After running my own company for 17 years, I moved to the Board earlier this year and started doing some coaching and investing in small businesses.
I thought I knew what mattered: market size, product-market fit, unit economics, competitive positioning. I knew the Buffett quote that when an industry with a reputation for underperformance meets a management team with a reputation for excellence, the industry usually wins.
I’d spent the last few years analyzing deals through that lens, making investments based on those criteria, and watching most of them struggle while a couple thrived.
Operators Are The Difference Makers
The difference wasn't the market or the product, it was the person running the company. I had been optimizing for the wrong variable entirely.
When you start investing in small companies, you see dozens of opportunities. Most founders are smart, many have decent ideas, and some even have genuinely great ideas with solid market validation.
The pattern that separates success from struggle isn't in the deck or the financials, it's in how the founder executes when things get hard.
When The Going Gets Tough…
Great operators find ways to win even when the original plan falls apart, they pivot without panicking, they learn from mistakes fast enough to matter, and they somehow keep the team moving forward through uncertainty.
These people are shockingly rare. I'm talking maybe one in a hundred founders or one in a thousand, possibly less. You can spend months evaluating opportunities and not find a single operator who has that combination of resilience, judgment, and execution speed that actually builds valuable companies.
That’s also tough to judge. How do you really know what they are capable of? I don’t know. I just got lucky a couple of times I guess or had some deep instinct that told me these were the right people.
How I Invest Now
This realization completely changed how I think about portfolio construction. The traditional wisdom says to spread your bets, build a diversified portfolio, don't put too many eggs in one basket. That makes sense with the stock market (I guess if I were an expert stock picker, I might say the opposite).
Additionally, that advice makes sense when you're making speculative bets on unproven concepts, but it falls apart when you find someone who has already proven they know how to build and scale businesses.
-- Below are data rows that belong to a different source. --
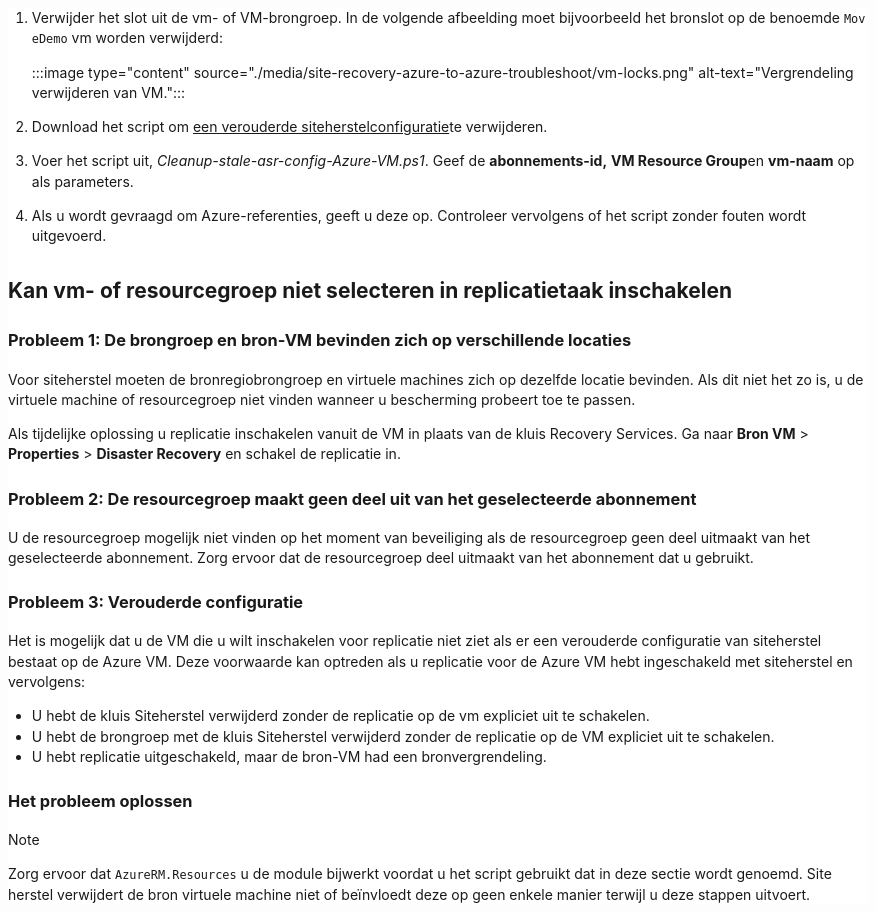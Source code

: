 1. Verwijder het slot uit de vm- of VM-brongroep. In de volgende afbeelding moet bijvoorbeeld het bronslot op de benoemde `MoveDemo` vm worden verwijderd:

   :::image type="content" source="./media/site-recovery-azure-to-azure-troubleshoot/vm-locks.png" alt-text="Vergrendeling verwijderen van VM.":::

1. Download het script om [een verouderde siteherstelconfiguratie](https://github.com/AsrOneSdk/published-scripts/blob/master/Cleanup-Stale-ASR-Config-Azure-VM.ps1)te verwijderen.
1. Voer het script uit, _Cleanup-stale-asr-config-Azure-VM.ps1_. Geef de **abonnements-id,** **VM Resource Group**en **vm-naam** op als parameters.
1. Als u wordt gevraagd om Azure-referenties, geeft u deze op. Controleer vervolgens of het script zonder fouten wordt uitgevoerd.

## <a name="cant-select-vm-or-resource-group-in-enable-replication-job"></a>Kan vm- of resourcegroep niet selecteren in replicatietaak inschakelen

### <a name="issue-1-the-resource-group-and-source-vm-are-in-different-locations"></a>Probleem 1: De brongroep en bron-VM bevinden zich op verschillende locaties

Voor siteherstel moeten de bronregiobrongroep en virtuele machines zich op dezelfde locatie bevinden. Als dit niet het zo is, u de virtuele machine of resourcegroep niet vinden wanneer u bescherming probeert toe te passen.

Als tijdelijke oplossing u replicatie inschakelen vanuit de VM in plaats van de kluis Recovery Services. Ga naar **Bron VM** > **Properties** > **Disaster Recovery** en schakel de replicatie in.

### <a name="issue-2-the-resource-group-isnt-part-of-the-selected-subscription"></a>Probleem 2: De resourcegroep maakt geen deel uit van het geselecteerde abonnement

U de resourcegroep mogelijk niet vinden op het moment van beveiliging als de resourcegroep geen deel uitmaakt van het geselecteerde abonnement. Zorg ervoor dat de resourcegroep deel uitmaakt van het abonnement dat u gebruikt.

### <a name="issue-3-stale-configuration"></a>Probleem 3: Verouderde configuratie

Het is mogelijk dat u de VM die u wilt inschakelen voor replicatie niet ziet als er een verouderde configuratie van siteherstel bestaat op de Azure VM. Deze voorwaarde kan optreden als u replicatie voor de Azure VM hebt ingeschakeld met siteherstel en vervolgens:

- U hebt de kluis Siteherstel verwijderd zonder de replicatie op de vm expliciet uit te schakelen.
- U hebt de brongroep met de kluis Siteherstel verwijderd zonder de replicatie op de VM expliciet uit te schakelen.
- U hebt replicatie uitgeschakeld, maar de bron-VM had een bronvergrendeling.

### <a name="fix-the-problem"></a>Het probleem oplossen

> [!NOTE]
> Zorg ervoor dat `AzureRM.Resources` u de module bijwerkt voordat u het script gebruikt dat in deze sectie wordt genoemd. Site herstel verwijdert de bron virtuele machine niet of beïnvloedt deze op geen enkele manier terwijl u deze stappen uitvoert.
I made the mistake of treating my best investment the same as my mediocre ones. I found an operator who consistently delivered results, built strong teams, and made smart strategic decisions under pressure. Instead of doubling down and giving them more capital to execute bigger opportunities, I went looking for nine more investments to round out my portfolio. Those nine other investments combined don’t make up for one great operator.
Learning Lessons The Hard Way
The math is pretty straightforward once you see it clearly. Your returns don't come from having thirty companies in your portfolio, they come from the two or three exceptional operators who compound value over years. The rest of your portfolio mostly generates lessons about what mediocre execution looks like at various price points.
My investment approach now focuses on a different metric entirely: find the rare operator, back them heavily, stay close enough to support without micromanaging, and repeat with two or three more. Not twenty, not thirty, just a handful of people who have proven they can execute at a high level consistently.
The difference between a good operator and an exceptional one shows up in dozens of small decisions every week. Good operators follow best practices and avoid obvious mistakes. Exceptional operators see opportunities others miss, move faster on the right things, build cultures that attract other high performers, and somehow maintain momentum through the inevitable setbacks that kill most businesses.